**EXERCISE:** Give only the number of lines in the records that include "Enum".

[Saved data entries]
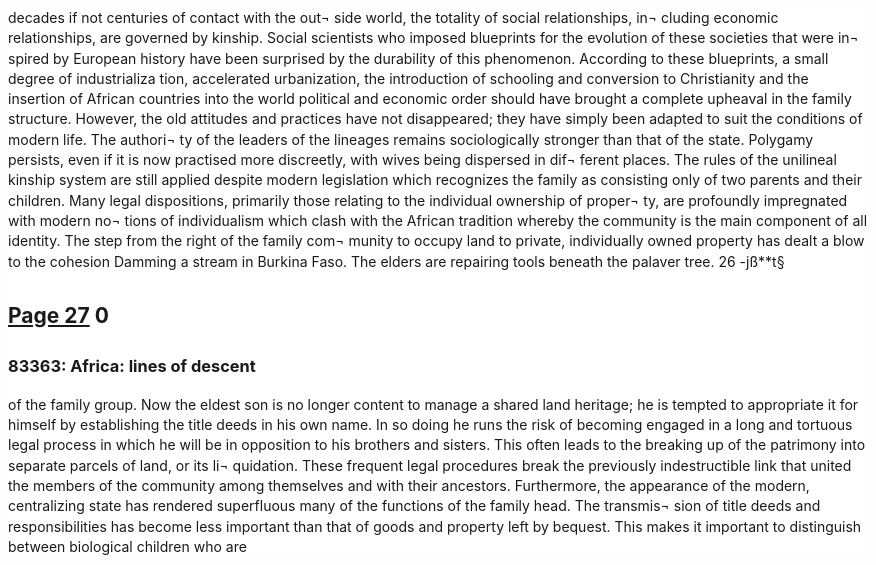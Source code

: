 decades if not centuries of contact with the out¬
side world, the totality of social relationships, in¬
cluding economic relationships, are governed by
kinship. Social scientists who imposed blueprints
for the evolution of these societies that were in¬
spired by European history have been surprised
by the durability of this phenomenon. According
to these blueprints, a small degree of industrializa
tion, accelerated urbanization, the introduction
of schooling and conversion to Christianity and
the insertion of African countries into the world
political and economic order should have brought
a complete upheaval in the family structure.
However, the old attitudes and practices have
not disappeared; they have simply been adapted
to suit the conditions of modern life. The authori¬
ty of the leaders of the lineages remains
sociologically stronger than that of the state.
Polygamy persists, even if it is now practised
more discreetly, with wives being dispersed in dif¬
ferent places. The rules of the unilineal kinship
system are still applied despite modern legislation
which recognizes the family as consisting only
of two parents and their children.
Many legal dispositions, primarily those
relating to the individual ownership of proper¬
ty, are profoundly impregnated with modern no¬
tions of individualism which clash with the
African tradition whereby the community is the
main component of all identity.
The step from the right of the family com¬
munity to occupy land to private, individually
owned property has dealt a blow to the cohesion
Damming a stream in
Burkina Faso. The elders
are repairing tools beneath
the palaver tree.
26 -jß**t§

## [Page 27](083386engo.pdf#page=27) 0

### 83363: Africa: lines of descent

of the family group. Now the eldest son is no
longer content to manage a shared land heritage;
he is tempted to appropriate it for himself by
establishing the title deeds in his own name. In
so doing he runs the risk of becoming engaged
in a long and tortuous legal process in which he
will be in opposition to his brothers and sisters.
This often leads to the breaking up of the
patrimony into separate parcels of land, or its li¬
quidation. These frequent legal procedures break
the previously indestructible link that united the
members of the community among themselves
and with their ancestors.
Furthermore, the appearance of the modern,
centralizing state has rendered superfluous many
of the functions of the family head. The transmis¬
sion of title deeds and responsibilities has become
less important than that of goods and property
left by bequest. This makes it important to
distinguish between biological children who are
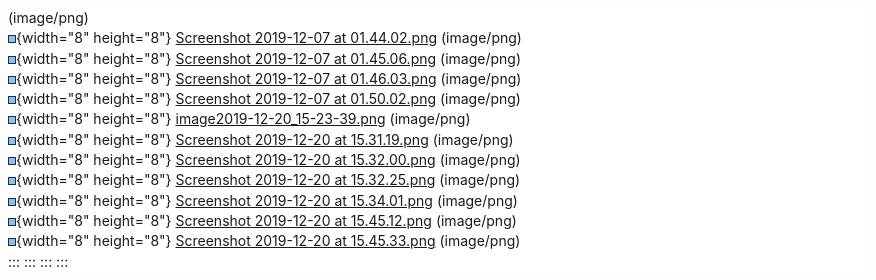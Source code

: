 (image/png)\
![](images/icons/bullet_blue.gif){width="8" height="8"} [Screenshot
2019-12-07 at 01.44.02.png](attachments/142274830/142274854.png)
(image/png)\
![](images/icons/bullet_blue.gif){width="8" height="8"} [Screenshot
2019-12-07 at 01.45.06.png](attachments/142274830/142274855.png)
(image/png)\
![](images/icons/bullet_blue.gif){width="8" height="8"} [Screenshot
2019-12-07 at 01.46.03.png](attachments/142274830/142274856.png)
(image/png)\
![](images/icons/bullet_blue.gif){width="8" height="8"} [Screenshot
2019-12-07 at 01.50.02.png](attachments/142274830/142274857.png)
(image/png)\
![](images/icons/bullet_blue.gif){width="8" height="8"}
[image2019-12-20\_15-23-39.png](attachments/142274830/149336726.png)
(image/png)\
![](images/icons/bullet_blue.gif){width="8" height="8"} [Screenshot
2019-12-20 at 15.31.19.png](attachments/142274830/149336727.png)
(image/png)\
![](images/icons/bullet_blue.gif){width="8" height="8"} [Screenshot
2019-12-20 at 15.32.00.png](attachments/142274830/149336728.png)
(image/png)\
![](images/icons/bullet_blue.gif){width="8" height="8"} [Screenshot
2019-12-20 at 15.32.25.png](attachments/142274830/149336729.png)
(image/png)\
![](images/icons/bullet_blue.gif){width="8" height="8"} [Screenshot
2019-12-20 at 15.34.01.png](attachments/142274830/149336730.png)
(image/png)\
![](images/icons/bullet_blue.gif){width="8" height="8"} [Screenshot
2019-12-20 at 15.45.12.png](attachments/142274830/149336731.png)
(image/png)\
![](images/icons/bullet_blue.gif){width="8" height="8"} [Screenshot
2019-12-20 at 15.45.33.png](attachments/142274830/149336732.png)
(image/png)\
:::
:::
:::
:::
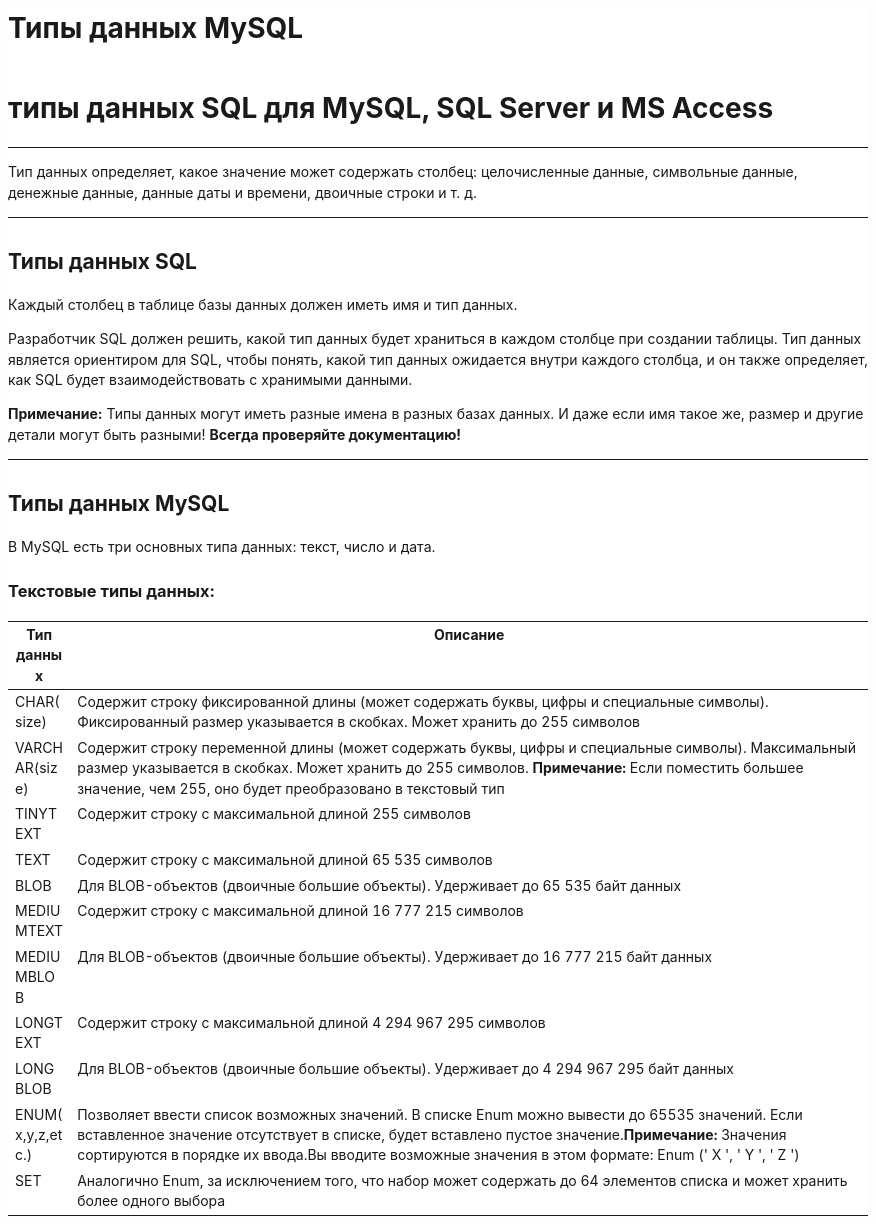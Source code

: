# Типы данных MySQL

# типы данных SQL для MySQL, SQL Server и MS Access





------

Тип данных определяет, какое значение может содержать  столбец: целочисленные данные, символьные данные, денежные данные,  данные даты и времени, двоичные строки и т. д.

------

## Типы данных SQL

Каждый столбец в таблице базы данных должен иметь имя и тип данных.

Разработчик SQL должен решить, какой тип данных будет храниться в  каждом столбце при создании таблицы. Тип данных является ориентиром для  SQL, чтобы понять, какой тип данных ожидается внутри каждого столбца, и  он также определяет, как SQL будет взаимодействовать с хранимыми  данными.

**Примечание:** Типы данных могут иметь разные имена в разных базах данных. И даже если имя такое же, размер и другие детали могут быть разными! **Всегда проверяйте документацию!**

------

## Типы данных MySQL

В MySQL есть три основных типа данных: текст, число и дата.

### Текстовые типы данных:

| Тип данных       | Описание                                                     |
| ---------------- | ------------------------------------------------------------ |
| CHAR(size)       | Содержит строку фиксированной длины (может содержать буквы, цифры и  специальные символы). Фиксированный размер указывается в скобках. Может  хранить до 255 символов |
| VARCHAR(size)    | Содержит строку переменной длины (может содержать буквы, цифры и  специальные символы). Максимальный размер указывается в скобках. Может  хранить до 255 символов. **Примечание:** Если поместить большее значение, чем 255, оно будет преобразовано в текстовый тип |
| TINYTEXT         | Содержит строку с максимальной длиной 255 символов           |
| TEXT             | Содержит строку с максимальной длиной 65 535 символов        |
| BLOB             | Для BLOB-объектов (двоичные большие объекты). Удерживает до 65 535 байт данных |
| MEDIUMTEXT       | Содержит строку с максимальной длиной 16 777 215 символов    |
| MEDIUMBLOB       | Для BLOB-объектов (двоичные большие объекты). Удерживает до 16 777 215 байт данных |
| LONGTEXT         | Содержит строку с максимальной длиной 4 294 967 295 символов |
| LONGBLOB         | Для BLOB-объектов (двоичные большие объекты). Удерживает до 4 294 967 295 байт данных |
| ENUM(x,y,z,etc.) | Позволяет ввести список возможных значений. В списке Enum можно  вывести до 65535 значений. Если вставленное значение отсутствует в  списке, будет вставлено пустое значение.**Примечание:** Значения сортируются в порядке их ввода.Вы вводите возможные значения в этом формате: Enum (' X ', ' Y ', ' Z ') |
| SET              | Аналогично Enum, за исключением того, что набор может содержать до 64 элементов списка и может хранить более одного выбора |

**OUTPUT FOR THIS EXERCISE:** 2